Exercise material:
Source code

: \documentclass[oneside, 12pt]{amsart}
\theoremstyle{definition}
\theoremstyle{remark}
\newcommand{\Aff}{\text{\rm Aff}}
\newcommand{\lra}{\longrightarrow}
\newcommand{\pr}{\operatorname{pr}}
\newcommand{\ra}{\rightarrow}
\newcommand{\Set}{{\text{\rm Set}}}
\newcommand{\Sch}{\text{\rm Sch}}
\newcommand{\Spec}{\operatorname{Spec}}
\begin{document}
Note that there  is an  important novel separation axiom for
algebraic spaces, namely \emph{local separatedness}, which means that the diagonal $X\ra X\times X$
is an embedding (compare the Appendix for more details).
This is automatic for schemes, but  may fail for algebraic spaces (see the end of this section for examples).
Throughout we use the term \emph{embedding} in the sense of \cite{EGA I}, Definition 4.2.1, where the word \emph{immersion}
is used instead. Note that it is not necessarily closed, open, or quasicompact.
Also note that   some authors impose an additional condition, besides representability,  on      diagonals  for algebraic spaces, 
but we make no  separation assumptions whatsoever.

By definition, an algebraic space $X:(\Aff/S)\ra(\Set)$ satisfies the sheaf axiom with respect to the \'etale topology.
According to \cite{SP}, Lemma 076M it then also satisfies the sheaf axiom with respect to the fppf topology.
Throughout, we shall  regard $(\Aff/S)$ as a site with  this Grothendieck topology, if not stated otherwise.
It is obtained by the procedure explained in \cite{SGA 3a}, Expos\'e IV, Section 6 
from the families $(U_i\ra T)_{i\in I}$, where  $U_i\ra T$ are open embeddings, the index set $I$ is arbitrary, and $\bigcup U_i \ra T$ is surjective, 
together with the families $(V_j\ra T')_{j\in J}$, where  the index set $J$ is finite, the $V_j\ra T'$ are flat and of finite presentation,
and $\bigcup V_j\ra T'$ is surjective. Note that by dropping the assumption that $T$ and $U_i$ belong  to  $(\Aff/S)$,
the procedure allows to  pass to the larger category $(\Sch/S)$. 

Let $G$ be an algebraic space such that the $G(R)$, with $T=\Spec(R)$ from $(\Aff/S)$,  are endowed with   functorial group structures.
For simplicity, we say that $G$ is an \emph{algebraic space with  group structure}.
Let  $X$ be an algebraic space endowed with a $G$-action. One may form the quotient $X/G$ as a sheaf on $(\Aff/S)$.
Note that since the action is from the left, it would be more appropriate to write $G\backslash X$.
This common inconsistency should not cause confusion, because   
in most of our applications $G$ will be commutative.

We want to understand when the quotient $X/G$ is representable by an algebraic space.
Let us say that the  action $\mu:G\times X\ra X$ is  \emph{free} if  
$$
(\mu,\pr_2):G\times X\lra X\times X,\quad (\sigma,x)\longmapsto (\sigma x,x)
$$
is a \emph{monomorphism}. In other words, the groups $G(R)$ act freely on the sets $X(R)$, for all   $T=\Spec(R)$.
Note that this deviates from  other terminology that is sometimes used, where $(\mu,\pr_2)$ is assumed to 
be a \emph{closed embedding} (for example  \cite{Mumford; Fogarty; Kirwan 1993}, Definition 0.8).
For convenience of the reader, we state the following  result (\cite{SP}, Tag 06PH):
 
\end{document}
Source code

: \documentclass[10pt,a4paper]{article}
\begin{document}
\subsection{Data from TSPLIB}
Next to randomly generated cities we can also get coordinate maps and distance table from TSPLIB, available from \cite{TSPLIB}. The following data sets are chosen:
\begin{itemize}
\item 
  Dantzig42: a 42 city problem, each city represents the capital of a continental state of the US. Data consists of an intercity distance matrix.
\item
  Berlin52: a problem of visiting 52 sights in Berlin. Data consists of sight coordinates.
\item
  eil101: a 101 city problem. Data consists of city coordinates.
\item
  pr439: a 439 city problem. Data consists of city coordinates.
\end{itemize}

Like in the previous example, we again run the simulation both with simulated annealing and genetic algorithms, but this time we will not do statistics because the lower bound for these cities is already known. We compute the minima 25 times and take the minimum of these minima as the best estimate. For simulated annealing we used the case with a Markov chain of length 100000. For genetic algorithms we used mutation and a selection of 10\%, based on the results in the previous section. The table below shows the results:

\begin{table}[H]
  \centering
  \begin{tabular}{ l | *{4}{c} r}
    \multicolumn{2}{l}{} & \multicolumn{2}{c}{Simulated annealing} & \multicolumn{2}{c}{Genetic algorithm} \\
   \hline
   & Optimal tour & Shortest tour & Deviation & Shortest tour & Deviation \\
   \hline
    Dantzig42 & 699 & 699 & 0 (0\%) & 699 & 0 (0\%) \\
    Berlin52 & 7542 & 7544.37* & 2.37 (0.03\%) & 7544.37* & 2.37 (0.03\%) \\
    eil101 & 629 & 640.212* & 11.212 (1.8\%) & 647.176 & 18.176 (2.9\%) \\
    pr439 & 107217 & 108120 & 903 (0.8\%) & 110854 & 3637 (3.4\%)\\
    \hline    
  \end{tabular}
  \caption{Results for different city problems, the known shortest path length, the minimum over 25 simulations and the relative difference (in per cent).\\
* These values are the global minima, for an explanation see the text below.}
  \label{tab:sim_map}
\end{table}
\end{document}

Task to carry out: Looking at the data above, write out exactly the lines that start at the one containing "Berlin52: a problem" and end at the one containing "These values are"; include both and nothing beyond.

Answer box:
  Berlin52: a problem of visiting 52 sights in Berlin. Data consists of sight coordinates.
\item
  eil101: a 101 city problem. Data consists of city coordinates.
\item
  pr439: a 439 city problem. Data consists of city coordinates.
\end{itemize}

Like in the previous example, we again run the simulation both with simulated annealing and genetic algorithms, but this time we will not do statistics because the lower bound for these cities is already known. We compute the minima 25 times and take the minimum of these minima as the best estimate. For simulated annealing we used the case with a Markov chain of length 100000. For genetic algorithms we used mutation and a selection of 10\%, based on the results in the previous section. The table below shows the results:

\begin{table}[H]
  \centering
  \begin{tabular}{ l | *{4}{c} r}
    \multicolumn{2}{l}{} & \multicolumn{2}{c}{Simulated annealing} & \multicolumn{2}{c}{Genetic algorithm} \\
   \hline
   & Optimal tour & Shortest tour & Deviation & Shortest tour & Deviation \\
   \hline
    Dantzig42 & 699 & 699 & 0 (0\%) & 699 & 0 (0\%) \\
    Berlin52 & 7542 & 7544.37* & 2.37 (0.03\%) & 7544.37* & 2.37 (0.03\%) \\
    eil101 & 629 & 640.212* & 11.212 (1.8\%) & 647.176 & 18.176 (2.9\%) \\
    pr439 & 107217 & 108120 & 903 (0.8\%) & 110854 & 3637 (3.4\%)\\
    \hline    
  \end{tabular}
  \caption{Results for different city problems, the known shortest path length, the minimum over 25 simulations and the relative difference (in per cent).\\
* These values are the global minima, for an explanation see the text below.}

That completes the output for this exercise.